Le visage de Michael devint rouge pivoine.
— Je ne rate rien du tout !
— Vous avez un C moins. Pour un Sterling, c'est pratiquement un échec, répondis-je en haussant les épaules, sans ménager ses sentiments après leur brillante prestation.
La tension dans la pièce changea de nature.
Ce qui avait commencé comme cinq frères unis dans le mépris d'une fille de la campagne s'était transformé en quelque chose de bien plus complexe.
Je pouvais voir les rouages tourner dans leurs têtes alors qu'ils me jaugeaient à nouveau.

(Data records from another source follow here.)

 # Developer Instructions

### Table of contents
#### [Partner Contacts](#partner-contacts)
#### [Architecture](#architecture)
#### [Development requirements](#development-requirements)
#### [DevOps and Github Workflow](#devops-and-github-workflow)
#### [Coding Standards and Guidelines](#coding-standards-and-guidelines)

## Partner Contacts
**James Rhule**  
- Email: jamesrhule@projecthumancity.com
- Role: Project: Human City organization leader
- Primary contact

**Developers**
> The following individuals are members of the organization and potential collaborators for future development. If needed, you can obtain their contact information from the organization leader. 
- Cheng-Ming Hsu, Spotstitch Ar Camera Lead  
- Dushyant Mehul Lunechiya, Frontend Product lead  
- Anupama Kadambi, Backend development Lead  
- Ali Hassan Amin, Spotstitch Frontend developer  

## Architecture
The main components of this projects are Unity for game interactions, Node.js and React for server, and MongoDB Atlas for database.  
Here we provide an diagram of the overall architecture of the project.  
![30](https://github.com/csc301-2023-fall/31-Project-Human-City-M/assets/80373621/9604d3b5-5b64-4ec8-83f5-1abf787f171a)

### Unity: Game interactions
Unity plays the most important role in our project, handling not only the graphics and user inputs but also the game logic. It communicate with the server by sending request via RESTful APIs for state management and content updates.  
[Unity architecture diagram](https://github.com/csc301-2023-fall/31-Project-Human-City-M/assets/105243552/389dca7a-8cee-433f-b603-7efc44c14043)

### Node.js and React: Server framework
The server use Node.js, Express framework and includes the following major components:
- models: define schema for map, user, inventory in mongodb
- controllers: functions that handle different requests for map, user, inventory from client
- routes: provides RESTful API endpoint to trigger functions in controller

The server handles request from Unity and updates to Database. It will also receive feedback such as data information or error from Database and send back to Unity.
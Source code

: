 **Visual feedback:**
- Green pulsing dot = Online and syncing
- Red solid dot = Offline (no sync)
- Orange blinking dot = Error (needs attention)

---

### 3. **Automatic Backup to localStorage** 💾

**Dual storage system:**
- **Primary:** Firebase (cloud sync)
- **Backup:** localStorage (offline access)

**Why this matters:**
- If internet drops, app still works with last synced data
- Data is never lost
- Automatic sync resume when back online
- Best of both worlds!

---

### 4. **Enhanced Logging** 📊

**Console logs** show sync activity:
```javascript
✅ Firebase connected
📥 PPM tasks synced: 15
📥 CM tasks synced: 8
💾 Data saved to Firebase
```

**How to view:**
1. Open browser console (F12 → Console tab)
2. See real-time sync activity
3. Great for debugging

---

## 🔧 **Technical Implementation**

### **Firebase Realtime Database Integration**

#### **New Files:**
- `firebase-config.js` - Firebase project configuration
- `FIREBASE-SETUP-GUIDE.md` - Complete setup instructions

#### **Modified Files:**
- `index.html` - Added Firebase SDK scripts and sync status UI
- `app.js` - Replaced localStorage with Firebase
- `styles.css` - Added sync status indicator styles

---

William s'avança, le regard intense :
— Vous semblez en savoir beaucoup sur nous, mademoiselle Reed. Pourtant, nous ne savons presque rien de vous.
— Parce que vous ne vous en êtes pas donné la peine, n'est-ce pas ? souris-je doucement.
— Votre père a organisé tout ce scénario de « choix d'un mari » et n'a pas pris la peine de vous dire qui je suis réellement. Et votre mère s'est assurée que le monde voie exactement ce qu'elle voulait que vous voyiez.
D'un geste, je désignai la fenêtre, où ma modeste maison du Vermont contrastait violemment avec leurs véhicules de luxe.
— Les apparences peuvent être trompeuses, messieurs Sterling, et je vous suggère de vous en souvenir.
Les cinq frères échangèrent de nouveaux regards, avec beaucoup moins d'assurance cette fois-ci.
Je tapai dans mes mains.
— Bien, qui veut du café ? Nous avons beaucoup à discuter au sujet de cet arrangement. Et de celui d'entre vous qui pourrait, à terme, devenir mon mari.